#### ACTIVITY:
In the copy, keep every line below as it is and leave out the pictures.

#### STUDY MATERIAL:
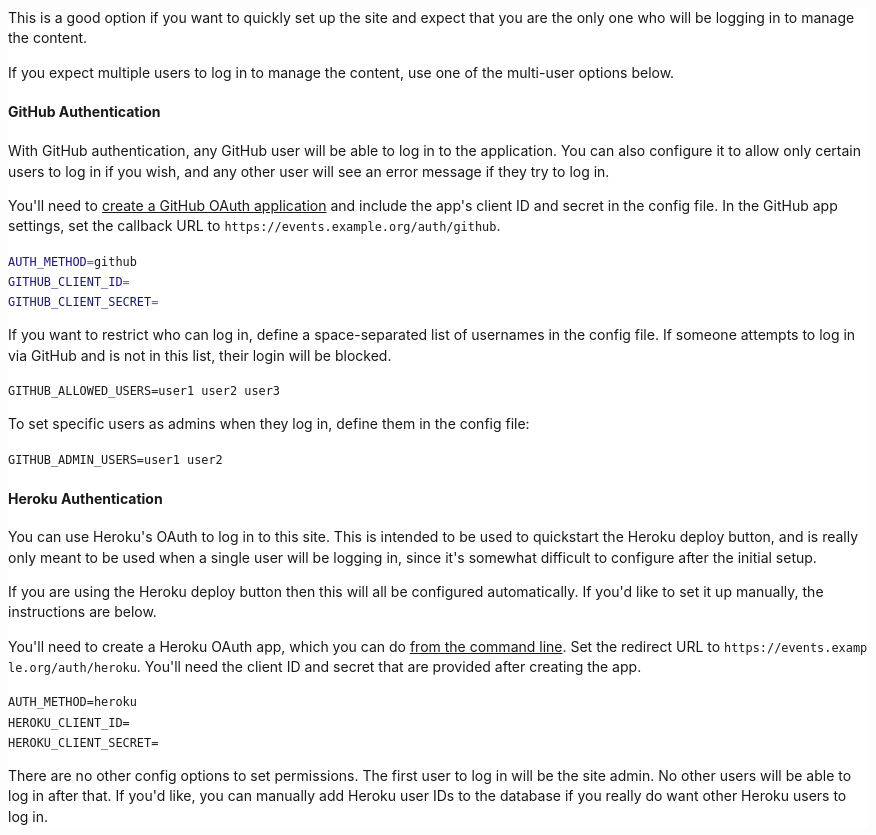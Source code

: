 This is a good option if you want to quickly set up the site and expect that you are the only one who will be logging in to manage the content.

If you expect multiple users to log in to manage the content, use one of the multi-user options below.


#### GitHub Authentication

With GitHub authentication, any GitHub user will be able to log in to the application. You can also configure it to allow only certain users to log in if you wish, and any other user will see an error message if they try to log in.

You'll need to [create a GitHub OAuth application](https://github.com/settings/developers) and include the app's client ID and secret in the config file. In the GitHub app settings, set the callback URL to `https://events.example.org/auth/github`.

```bash
AUTH_METHOD=github
GITHUB_CLIENT_ID=
GITHUB_CLIENT_SECRET=
```

If you want to restrict who can log in, define a space-separated list of usernames in the config file. If someone attempts to log in via GitHub and is not in this list, their login will be blocked.

```
GITHUB_ALLOWED_USERS=user1 user2 user3
```

To set specific users as admins when they log in, define them in the config file:

```
GITHUB_ADMIN_USERS=user1 user2
```


#### Heroku Authentication

You can use Heroku's OAuth to log in to this site. This is intended to be used to quickstart the Heroku deploy button, and is really only meant to be used when a single user will be logging in, since it's somewhat difficult to configure after the initial setup.

If you are using the Heroku deploy button then this will all be configured automatically. If you'd like to set it up manually, the instructions are below.

You'll need to create a Heroku OAuth app, which you can do [from the command line](https://devcenter.heroku.com/articles/platform-api-reference#oauth-client-create). Set the redirect URL to `https://events.example.org/auth/heroku`. You'll need the client ID and secret that are provided after creating the app.

```
AUTH_METHOD=heroku
HEROKU_CLIENT_ID=
HEROKU_CLIENT_SECRET=
```

There are no other config options to set permissions. The first user to log in will be the site admin. No other users will be able to log in after that. If you'd like, you can manually add Heroku user IDs to the database if you really do want other Heroku users to log in.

#### RESPONSE AREA:
Source code

: This is a good option if you want to quickly set up the site and expect that you are the only one who will be logging in to manage the content.

If you expect multiple users to log in to manage the content, use one of the multi-user options below.


#### GitHub Authentication

With GitHub authentication, any GitHub user will be able to log in to the application. You can also configure it to allow only certain users to log in if you wish, and any other user will see an error message if they try to log in.

You'll need to [create a GitHub OAuth application](https://github.com/settings/developers) and include the app's client ID and secret in the config file. In the GitHub app settings, set the callback URL to `https://events.example.org/auth/github`.

```bash
AUTH_METHOD=github
GITHUB_CLIENT_ID=
GITHUB_CLIENT_SECRET=
```

If you want to restrict who can log in, define a space-separated list of usernames in the config file. If someone attempts to log in via GitHub and is not in this list, their login will be blocked.

```
GITHUB_ALLOWED_USERS=user1 user2 user3
```

To set specific users as admins when they log in, define them in the config file:

```
GITHUB_ADMIN_USERS=user1 user2
```


#### Heroku Authentication

You can use Heroku's OAuth to log in to this site. This is intended to be used to quickstart the Heroku deploy button, and is really only meant to be used when a single user will be logging in, since it's somewhat difficult to configure after the initial setup.

If you are using the Heroku deploy button then this will all be configured automatically. If you'd like to set it up manually, the instructions are below.

You'll need to create a Heroku OAuth app, which you can do [from the command line](https://devcenter.heroku.com/articles/platform-api-reference#oauth-client-create). Set the redirect URL to `https://events.example.org/auth/heroku`. You'll need the client ID and secret that are provided after creating the app.

```
AUTH_METHOD=heroku
HEROKU_CLIENT_ID=
HEROKU_CLIENT_SECRET=
```

There are no other config options to set permissions. The first user to log in will be the site admin. No other users will be able to log in after that. If you'd like, you can manually add Heroku user IDs to the database if you really do want other Heroku users to log in.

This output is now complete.